→ WHAT IS REQUIRED
Line count for "github": state how many lines of the data below include it, and output nothing more.

── DATA EXCERPTS ──

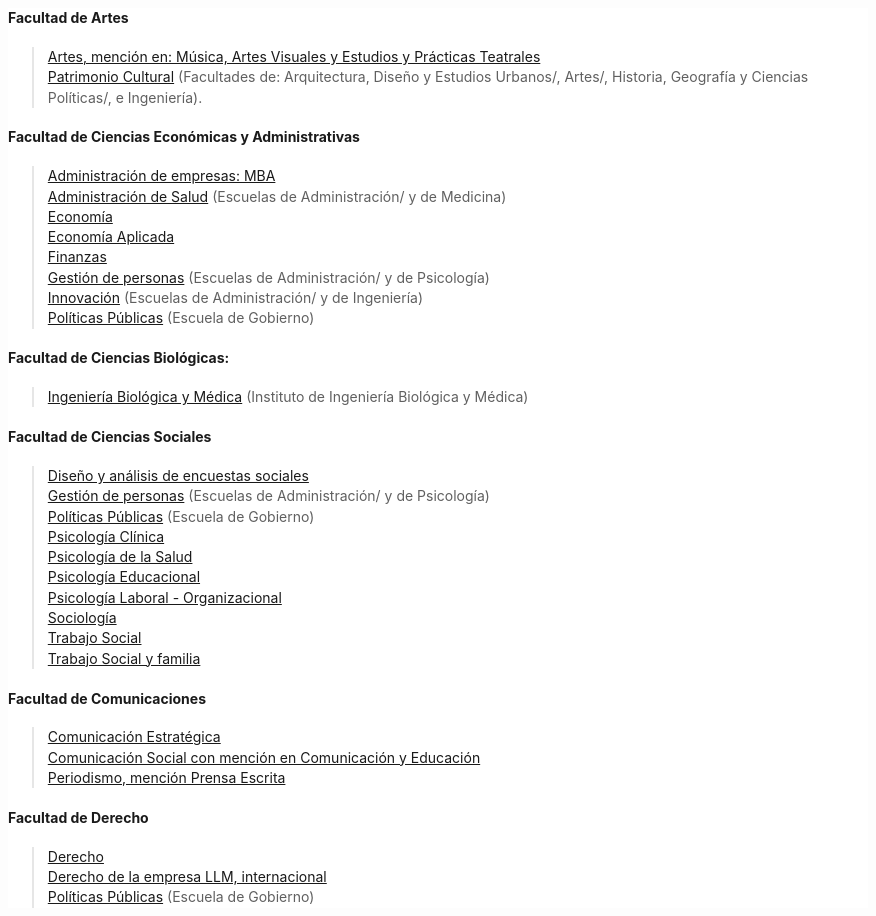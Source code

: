 #### Facultad de Artes

> [Artes, mención en: Música, Artes Visuales y Estudios y Prácticas Teatrales ](http://artes.uc.cl/postgrado/magister)  
> [Patrimonio Cultural](http://magisterpatrimonio.uc.cl/) \(Facultades de: Arquitectura, Diseño y Estudios Urbanos/, Artes/, Historia, Geografía y Ciencias Políticas/, e Ingeniería\).

#### Facultad de Ciencias Económicas y Administrativas

> [Administración de empresas: MBA](https://escueladeadministracion.uc.cl/mba/)  
> [Administración de Salud](https://escueladeadministracion.uc.cl/magisteres/magister-administracion-de-salud/) \(Escuelas de Administración/ y de Medicina\)  
> [Economía](http://economia.uc.cl/programas-academicos/magister-en-economia/)  
> [Economía Aplicada](http://economia.uc.cl/programas-academicos/magister-en-economia-aplicada/)  
> [Finanzas](https://escueladeadministracion.uc.cl/magisteres/finanzas/)  
> [Gestión de personas](https://escueladeadministracion.uc.cl/magisteres/magister-gestion-personas/) \(Escuelas de Administración/ y de Psicología\)  
> [Innovación](https://escueladeadministracion.uc.cl/magisteres/magister-en-innovacion/) \(Escuelas de Administración/ y de Ingeniería\)  
> [Políticas Públicas](http://gobierno.uc.cl/es/programas-academicos/postgrado) \(Escuela de Gobierno\)

#### Facultad de Ciencias Biológicas:

> [Ingeniería Biológica y Médica](http://ingenieriabiologicaymedica.uc.cl/es/msc-in-biological-and-medical-engineering/) \(Instituto de Ingeniería Biológica y Médica\)

#### Facultad de Ciencias Sociales

> [Diseño y análisis de encuestas sociales](http://sociologia.uc.cl/postgrado/magister-en-diseno-y-analisis-de-encuestas-sociales/)  
> [Gestión de personas](http://www.psicologia.uc.cl/postgrado/magisters/gestion-estrategica-de-personas-y-comportamiento-organizacional/) \(Escuelas de Administración/ y de Psicología\)  
> [Políticas Públicas](http://gobierno.uc.cl/es/programas-academicos/postgrado) \(Escuela de Gobierno\)  
> [Psicología Clínica](http://www.psicologia.uc.cl/postgrado/magisters/clinica/)  
> [Psicología de la Salud](http://www.psicologia.uc.cl/postgrado/magisters/salud/)  
> [Psicología Educacional](http://www.psicologia.uc.cl/postgrado/magisters/educacional/)  
> [Psicología Laboral - Organizacional](http://www.psicologia.uc.cl/postgrado/magisters/laboral/)  
> [Sociología](http://sociologia.uc.cl/postgrado/magister-en-sociologia/)  
> [Trabajo Social](http://trabajosocial.uc.cl/postgrado/magister-en-trabajo-social/descripcion)  
> [Trabajo Social y familia](http://trabajosocial.uc.cl/postgrado/2014-06-28-04-22-08/descripcion)

#### Facultad de Comunicaciones

> [Comunicación Estratégica](http://mcestr.comunicaciones.uc.cl/)  
> [Comunicación Social con mención en Comunicación y Educación](http://mce.comunicaciones.uc.cl/)  
> [Periodismo, mención Prensa Escrita](https://magisterenperiodismo.com/)

#### Facultad de Derecho

> [Derecho](http://magisterenderechollm.uc.cl/es/)  
> [Derecho de la empresa LLM, internacional](http://llminternacional.uc.cl/)  
> [Políticas Públicas](http://gobierno.uc.cl/es/programas-academicos/postgrado) \(Escuela de Gobierno\)
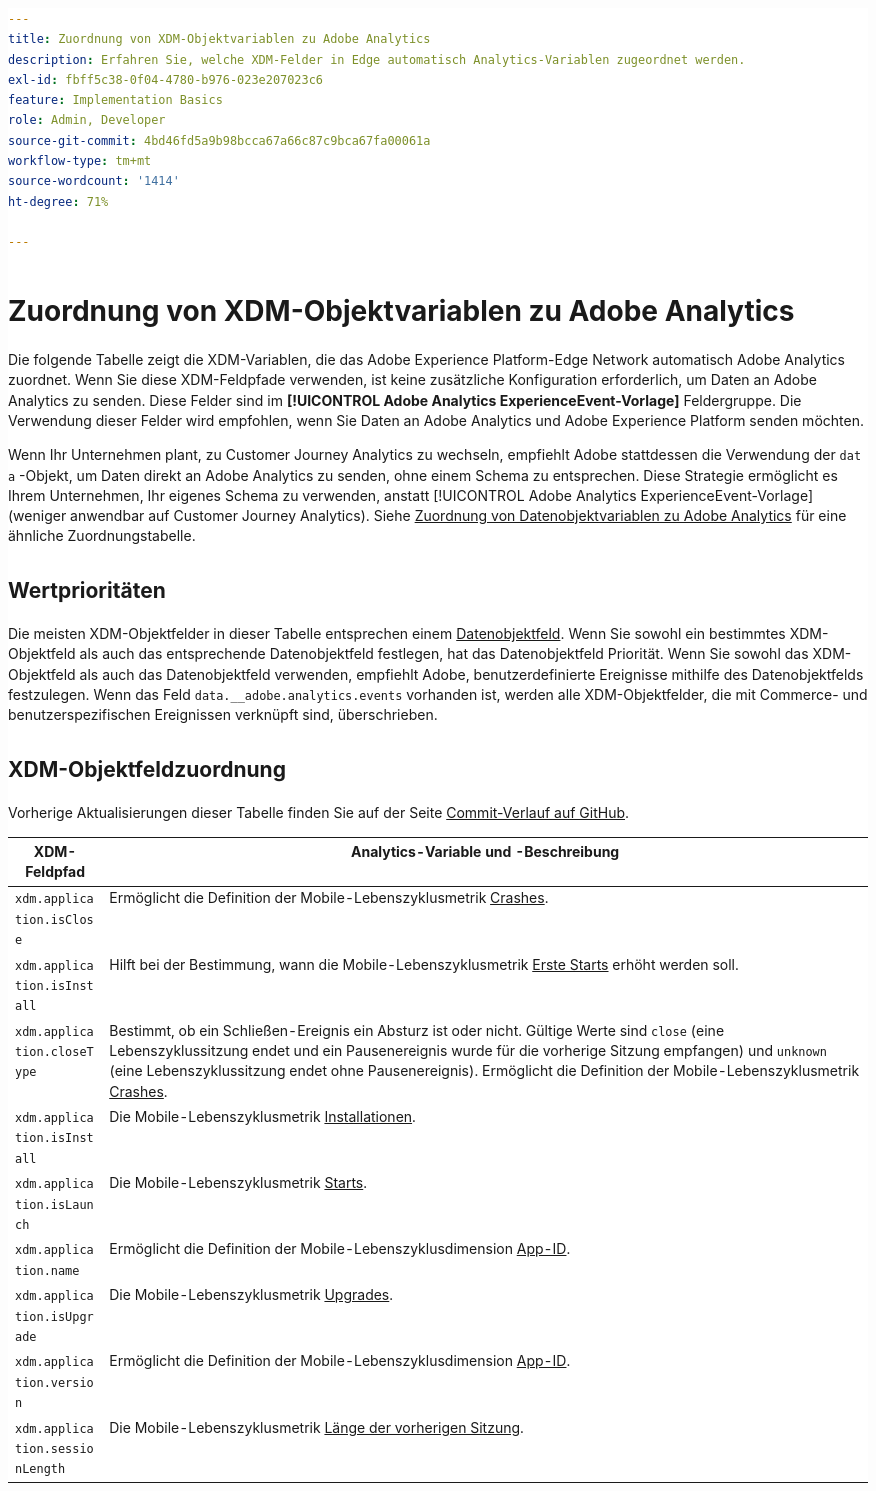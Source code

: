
 ```yaml
---
title: Zuordnung von XDM-Objektvariablen zu Adobe Analytics
description: Erfahren Sie, welche XDM-Felder in Edge automatisch Analytics-Variablen zugeordnet werden.
exl-id: fbff5c38-0f04-4780-b976-023e207023c6
feature: Implementation Basics
role: Admin, Developer
source-git-commit: 4bd46fd5a9b98bcca67a66c87c9bca67fa00061a
workflow-type: tm+mt
source-wordcount: '1414'
ht-degree: 71%

---
```


# Zuordnung von XDM-Objektvariablen zu Adobe Analytics

Die folgende Tabelle zeigt die XDM-Variablen, die das Adobe Experience Platform-Edge Network automatisch Adobe Analytics zuordnet. Wenn Sie diese XDM-Feldpfade verwenden, ist keine zusätzliche Konfiguration erforderlich, um Daten an Adobe Analytics zu senden. Diese Felder sind im **[!UICONTROL Adobe Analytics ExperienceEvent-Vorlage]** Feldergruppe. Die Verwendung dieser Felder wird empfohlen, wenn Sie Daten an Adobe Analytics und Adobe Experience Platform senden möchten.

Wenn Ihr Unternehmen plant, zu Customer Journey Analytics zu wechseln, empfiehlt Adobe stattdessen die Verwendung der `data` -Objekt, um Daten direkt an Adobe Analytics zu senden, ohne einem Schema zu entsprechen. Diese Strategie ermöglicht es Ihrem Unternehmen, Ihr eigenes Schema zu verwenden, anstatt [!UICONTROL Adobe Analytics ExperienceEvent-Vorlage] (weniger anwendbar auf Customer Journey Analytics). Siehe [Zuordnung von Datenobjektvariablen zu Adobe Analytics](data-var-mapping.md) für eine ähnliche Zuordnungstabelle.

## Wertprioritäten

Die meisten XDM-Objektfelder in dieser Tabelle entsprechen einem [Datenobjektfeld](data-var-mapping.md). Wenn Sie sowohl ein bestimmtes XDM-Objektfeld als auch das entsprechende Datenobjektfeld festlegen, hat das Datenobjektfeld Priorität. Wenn Sie sowohl das XDM-Objektfeld als auch das Datenobjektfeld verwenden, empfiehlt Adobe, benutzerdefinierte Ereignisse mithilfe des Datenobjektfelds festzulegen. Wenn das Feld `data.__adobe.analytics.events` vorhanden ist, werden alle XDM-Objektfelder, die mit Commerce- und benutzerspezifischen Ereignissen verknüpft sind, überschrieben.

## XDM-Objektfeldzuordnung

Vorherige Aktualisierungen dieser Tabelle finden Sie auf der Seite [Commit-Verlauf auf GitHub](https://github.com/AdobeDocs/analytics.en/commits/main/help/implement/aep-edge/xdm-var-mapping.md).

| XDM-Feldpfad | Analytics-Variable und -Beschreibung |
| --- | --- |
| `xdm.application.isClose` | Ermöglicht die Definition der Mobile-Lebenszyklusmetrik [Crashes](https://developer.adobe.com/client-sdks/documentation/mobile-core/lifecycle/metrics/). |
| `xdm.application.isInstall` | Hilft bei der Bestimmung, wann die Mobile-Lebenszyklusmetrik [Erste Starts](https://developer.adobe.com/client-sdks/documentation/mobile-core/lifecycle/metrics/) erhöht werden soll. |
| `xdm.application.closeType` | Bestimmt, ob ein Schließen-Ereignis ein Absturz ist oder nicht. Gültige Werte sind `close` (eine Lebenszyklussitzung endet und ein Pausenereignis wurde für die vorherige Sitzung empfangen) und `unknown` (eine Lebenszyklussitzung endet ohne Pausenereignis). Ermöglicht die Definition der Mobile-Lebenszyklusmetrik [Crashes](https://developer.adobe.com/client-sdks/documentation/mobile-core/lifecycle/metrics/). |
| `xdm.application.isInstall` | Die Mobile-Lebenszyklusmetrik [Installationen](https://developer.adobe.com/client-sdks/documentation/mobile-core/lifecycle/metrics/). |
| `xdm.application.isLaunch` | Die Mobile-Lebenszyklusmetrik [Starts](https://developer.adobe.com/client-sdks/documentation/mobile-core/lifecycle/metrics/). |
| `xdm.application.name` | Ermöglicht die Definition der Mobile-Lebenszyklusdimension [App-ID](https://developer.adobe.com/client-sdks/documentation/mobile-core/lifecycle/metrics/). |
| `xdm.application.isUpgrade` | Die Mobile-Lebenszyklusmetrik [Upgrades](https://developer.adobe.com/client-sdks/documentation/mobile-core/lifecycle/metrics/). |
| `xdm.application.version` | Ermöglicht die Definition der Mobile-Lebenszyklusdimension [App-ID](https://developer.adobe.com/client-sdks/documentation/mobile-core/lifecycle/metrics/). |
| `xdm.application.sessionLength` | Die Mobile-Lebenszyklusmetrik [Länge der vorherigen Sitzung](https://developer.adobe.com/client-sdks/documentation/mobile-core/lifecycle/metrics/). |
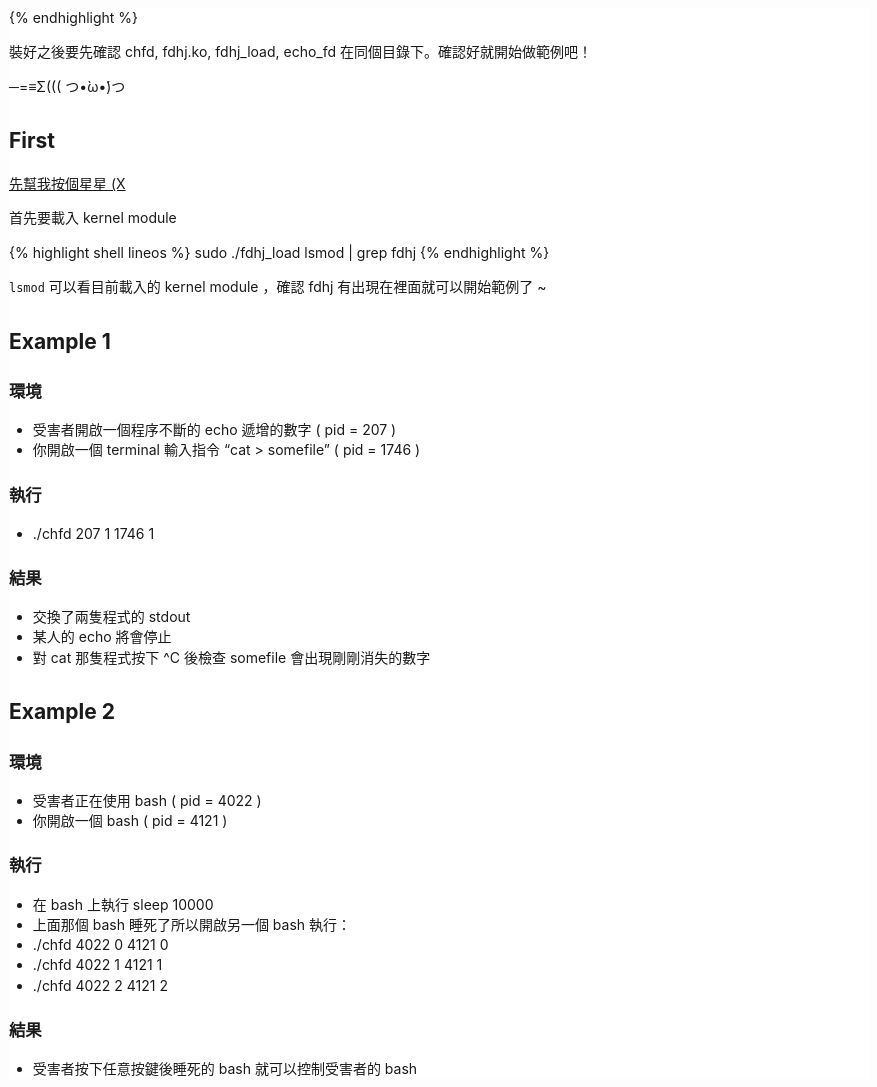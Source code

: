{% endhighlight %}

裝好之後要先確認 chfd, fdhj.ko, fdhj_load, echo_fd 在同個目錄下。確認好就開始做範例吧！

─=≡Σ((( つ•̀ω•́)つ

## First

[先幫我按個星星 (X](https://github.com/JackGrence/peeping_tom)

首先要載入 kernel module

{% highlight shell lineos %}
sudo ./fdhj_load
lsmod | grep fdhj
{% endhighlight %}

`lsmod` 可以看目前載入的 kernel module ，確認 fdhj 有出現在裡面就可以開始範例了 ~

## Example 1

### 環境

* 受害者開啟一個程序不斷的 echo 遞增的數字 ( pid = 207 )
* 你開啟一個 terminal 輸入指令 “cat > somefile” ( pid = 1746 )

### 執行

* ./chfd 207 1 1746 1

### 結果

* 交換了兩隻程式的 stdout
* 某人的 echo 將會停止
* 對 cat 那隻程式按下 ^C 後檢查 somefile 會出現剛剛消失的數字

## Example 2

### 環境

* 受害者正在使用 bash ( pid = 4022 )
* 你開啟一個 bash ( pid = 4121 )

### 執行
* 在 bash 上執行 sleep 10000
* 上面那個 bash 睡死了所以開啟另一個 bash 執行：
* ./chfd 4022 0 4121 0
* ./chfd 4022 1 4121 1
* ./chfd 4022 2 4121 2

### 結果

* 受害者按下任意按鍵後睡死的 bash 就可以控制受害者的 bash
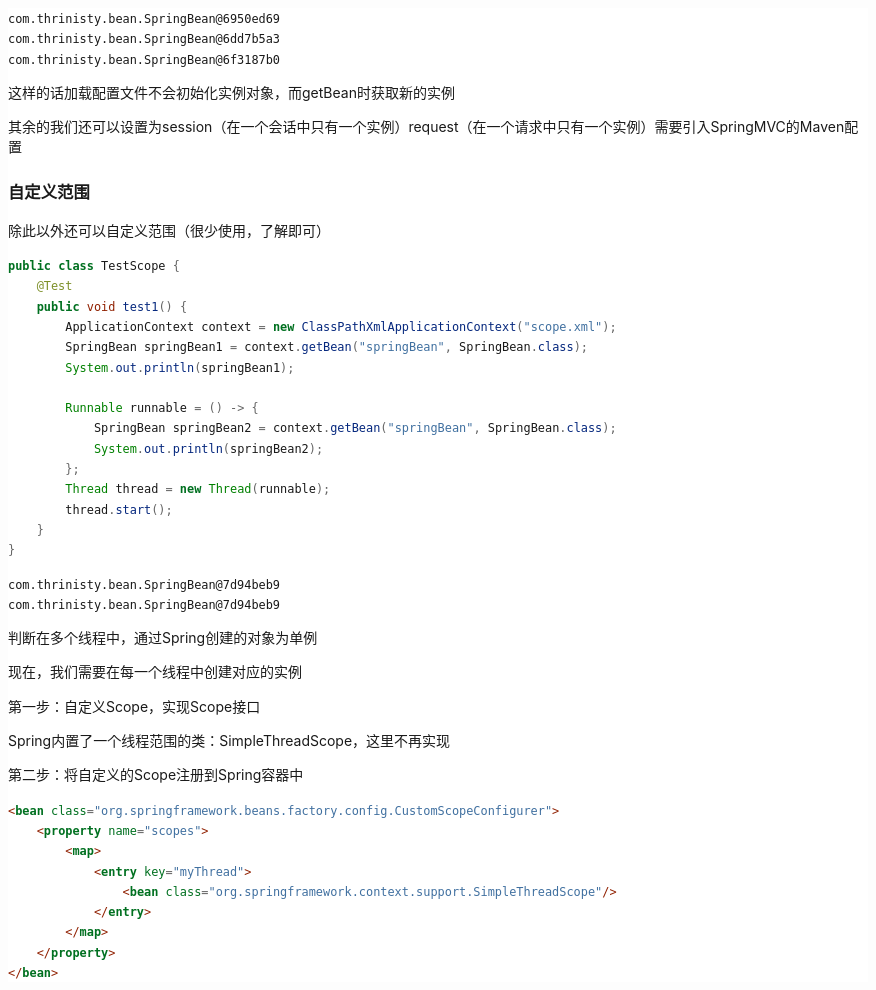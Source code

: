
 ```
com.thrinisty.bean.SpringBean@6950ed69
com.thrinisty.bean.SpringBean@6dd7b5a3
com.thrinisty.bean.SpringBean@6f3187b0
```

这样的话加载配置文件不会初始化实例对象，而getBean时获取新的实例

其余的我们还可以设置为session（在一个会话中只有一个实例）request（在一个请求中只有一个实例）需要引入SpringMVC的Maven配置



### 自定义范围

除此以外还可以自定义范围（很少使用，了解即可）

```java
public class TestScope {
    @Test
    public void test1() {
        ApplicationContext context = new ClassPathXmlApplicationContext("scope.xml");
        SpringBean springBean1 = context.getBean("springBean", SpringBean.class);
        System.out.println(springBean1);

        Runnable runnable = () -> {
            SpringBean springBean2 = context.getBean("springBean", SpringBean.class);
            System.out.println(springBean2);
        };
        Thread thread = new Thread(runnable);
        thread.start();
    }
}
```

```
com.thrinisty.bean.SpringBean@7d94beb9
com.thrinisty.bean.SpringBean@7d94beb9
```

判断在多个线程中，通过Spring创建的对象为单例



现在，我们需要在每一个线程中创建对应的实例

第一步：自定义Scope，实现Scope接口

Spring内置了一个线程范围的类：SimpleThreadScope，这里不再实现

第二步：将自定义的Scope注册到Spring容器中

```html
<bean class="org.springframework.beans.factory.config.CustomScopeConfigurer">
    <property name="scopes">
        <map>
            <entry key="myThread">
                <bean class="org.springframework.context.support.SimpleThreadScope"/>
            </entry>
        </map>
    </property>
</bean>
```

───

→ TASK RESULT
2